Supernormal profits anticipated

Provident Financial - financial summary
Consensus estimate
Year ended 31 Dec2010201120122013201420152016
Turnover (£m)86691198010781076 
IFRS3 pre-tax proft (£m)142162194182225 
Normalised pre-tax profit (£m)145162270194232279309
Normalised earnings/share (p)78.489.8162108128153168
Earnings growth rate (%)19.314.580.3-3318.319.210
Price/earnings multiple   (x)   22.919.217.5
Cash flow per share (p)25.720-22.254.875.1
Captial expenditure per share (p)13.35.55.56.512.9
Dividend per share (p)63.564.871.179.488.1115128
Dividend growth (%) 29.711.71131.110.7
Yield (%)  33.94.3
Covered by earnings (x)1.21.42.31.41.51.31.3
Net tangible assets per share (p)214227264293312
Source: Company REFS.

I came across one investment fund's rationale, why it participated in Non-Standard's circa £100 million placing - a proven management team includes chairman John van Kuffeler who led Provident Financial for 22 years as chief executive then chairman, during whose tenure the share price increased 44-fold with an annualised return of 19%. Over the last 10 years it has generated an average return on equity of more than 30%. This is due also to good quality companies earning supernormal profits from lending in niche areas that don't attract a lot of competition.

Another reason for the fund buying stock is Non-Standard's ability to charge average annual interest rates of 50% to 100% while maintaining a lean cost base.
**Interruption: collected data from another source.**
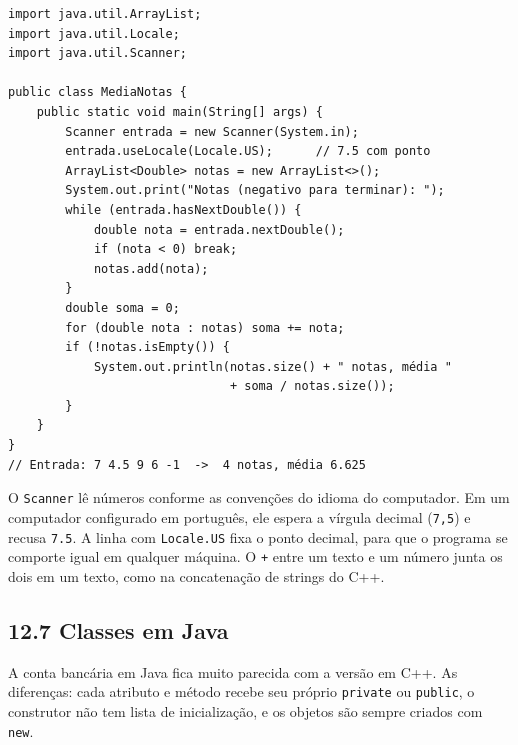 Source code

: \begin{codigo}
\begin{Verbatim}[breaklines=true, breaksymbolleft={}, fontsize=\footnotesize]
import java.util.ArrayList;
import java.util.Locale;
import java.util.Scanner;

public class MediaNotas {
    public static void main(String[] args) {
        Scanner entrada = new Scanner(System.in);
        entrada.useLocale(Locale.US);      // 7.5 com ponto
        ArrayList<Double> notas = new ArrayList<>();
        System.out.print("Notas (negativo para terminar): ");
        while (entrada.hasNextDouble()) {
            double nota = entrada.nextDouble();
            if (nota < 0) break;
            notas.add(nota);
        }
        double soma = 0;
        for (double nota : notas) soma += nota;
        if (!notas.isEmpty()) {
            System.out.println(notas.size() + " notas, média "
                               + soma / notas.size());
        }
    }
}
// Entrada: 7 4.5 9 6 -1  ->  4 notas, média 6.625
\end{Verbatim}
\end{codigo}

O \texttt{Scanner} lê números conforme as convenções do idioma do computador. Em um computador configurado em português, ele espera a vírgula decimal (\texttt{7,5}) e recusa \texttt{7.5}. A linha com \texttt{Locale.US} fixa o ponto decimal, para que o programa se comporte igual em qualquer máquina. O \texttt{+} entre um texto e um número junta os dois em um texto, como na concatenação de strings do C++.

\subsection{12.7 Classes em Java}

A conta bancária em Java fica muito parecida com a versão em C++. As diferenças: cada atributo e método recebe seu próprio \texttt{private} ou \texttt{public}, o construtor não tem lista de inicialização, e os objetos são sempre criados com \texttt{new}.

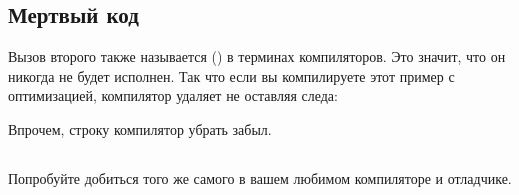 \subsection{Мертвый код}

Вызов второго \printf также называется  () 
в терминах компиляторов.
Это значит, что он никогда не будет исполнен.
Так что если вы компилируете этот пример с оптимизацией, компилятор удаляет  не оставляя следа:



Впрочем, строку  компилятор убрать забыл.


\subsection{\Exercise}

Попробуйте добиться того же самого в вашем любимом компиляторе и отладчике.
This may appear extortionate but is consistent with the acquisition criteria on page 53 of the prospectus e.g. "ability to grow lending balances by at least 20% a year on average" and "strong yields underpinned by APR's of at least 50% to 100%" - APR being the annual percentage rate. That's some political hot potato a left-winger might fling, or a bishop morally crusade against in the media, in terms of what capitalism does to vulnerable sections of society. Realistically human nature isn’t going to change: people want material goods and business will enable that.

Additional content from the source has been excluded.